LONDON -
Consumers are thinking twice before buying a new car as fears of a
global recession rise. This is hurting sales and threatening to further
weaken the automotive industry, the European Automobile Manufacturers
Association warned on Wednesday.
New vehicle registrations fell 8.2% year-on-year in September despite
two extra working days, as the fallout from the financial crisis hit
auto manufacturers hard, reported the European Automobile Manufacturers
Association, which represents the 15 major European vehicle
manufacturers.
Registrations for the European Union, excluding Malta and Cyprus and
adding European Free Trade Association countries, totaled 1,304,583,
the lowest September level since 1998, the association said. Over the
first nine months of the year, sales for the region were down 4.4%. In
western European markets, September new registrations fell 9.3%, to
1,211,308, from the year-ago period.
"Manufacturers were already under immense pressure to sustain their
production of environmentally friendly products in line with the
current legislation," Sigrid de Vries, a spokeswoman with European
Automobile Manufacturers Association, told Forbes.com.
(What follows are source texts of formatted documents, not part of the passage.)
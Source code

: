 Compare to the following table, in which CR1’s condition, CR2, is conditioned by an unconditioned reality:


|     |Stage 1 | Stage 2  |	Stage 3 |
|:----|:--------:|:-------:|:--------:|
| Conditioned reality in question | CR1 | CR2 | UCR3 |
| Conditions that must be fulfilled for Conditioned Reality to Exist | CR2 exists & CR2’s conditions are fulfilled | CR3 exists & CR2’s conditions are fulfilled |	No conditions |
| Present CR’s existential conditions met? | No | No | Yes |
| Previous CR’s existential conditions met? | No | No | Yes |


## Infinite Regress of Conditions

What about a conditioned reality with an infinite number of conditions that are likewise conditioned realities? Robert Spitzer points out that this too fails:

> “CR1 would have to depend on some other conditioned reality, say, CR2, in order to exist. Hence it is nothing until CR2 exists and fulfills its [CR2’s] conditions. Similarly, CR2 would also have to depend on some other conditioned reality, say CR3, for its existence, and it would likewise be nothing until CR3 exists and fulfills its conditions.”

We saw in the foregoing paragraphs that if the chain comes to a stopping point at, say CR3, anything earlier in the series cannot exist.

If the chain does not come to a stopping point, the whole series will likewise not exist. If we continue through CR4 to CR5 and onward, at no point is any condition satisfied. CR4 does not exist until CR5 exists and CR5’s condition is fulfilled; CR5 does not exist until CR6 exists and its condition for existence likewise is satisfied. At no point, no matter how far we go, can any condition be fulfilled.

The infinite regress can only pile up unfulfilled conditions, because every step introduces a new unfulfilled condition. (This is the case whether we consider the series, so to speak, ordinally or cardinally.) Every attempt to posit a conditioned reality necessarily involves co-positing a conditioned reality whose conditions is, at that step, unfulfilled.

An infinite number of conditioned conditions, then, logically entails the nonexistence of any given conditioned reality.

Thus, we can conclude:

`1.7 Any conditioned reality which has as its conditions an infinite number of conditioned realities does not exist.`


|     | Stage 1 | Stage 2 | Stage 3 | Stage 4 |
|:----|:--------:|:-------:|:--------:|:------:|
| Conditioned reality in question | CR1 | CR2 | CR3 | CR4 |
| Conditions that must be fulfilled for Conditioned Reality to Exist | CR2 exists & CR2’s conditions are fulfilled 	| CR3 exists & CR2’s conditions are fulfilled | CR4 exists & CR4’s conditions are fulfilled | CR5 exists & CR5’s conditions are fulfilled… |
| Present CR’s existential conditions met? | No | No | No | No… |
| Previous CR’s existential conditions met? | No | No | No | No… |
E.U. legislation is forcing carmakers to meet C02 standards for their
entire fleets by 2012, but firms argue the deadline isn't economically
feasible.
"The current financial
circumstances are adding even more pressure to carmakers as consumers
think twice about getting a new car, which is the second largest
expenditure people make after a house," Vries said.
But are signs pointing to unprecedented bad times for carmakers? "It's
a dramatic situation and if the economic circumstances continue to
deteriorate sharply and consumer confidence drops further, the market
could come to a halt," she said.
Chief executives of the main car manufacturers warned during the Paris
Auto Show that the conditions for the industry have deteriorated
dramatically. As a result, companies are cutting production and jobs
aggressively. (See "Ghosn: We Can't Restore Investor Confidence.")
On Tuesday, Daimler
(nyse:
DAI -
news
-
people
)
said it will drop its Sterling truck brand in March 2009 and close two
Sterling plants to address depressed demand across the industry. The
company also said it was cutting around 3,500 jobs in the U.S. and
Canada to cope with the slump in the economy. (See "Daimler Downshifts Truck Operations.")
The shaky economy and a global crisis of confidence in the financial markets have undermined the car industry. (See "Car Industry Headed For A Wall.")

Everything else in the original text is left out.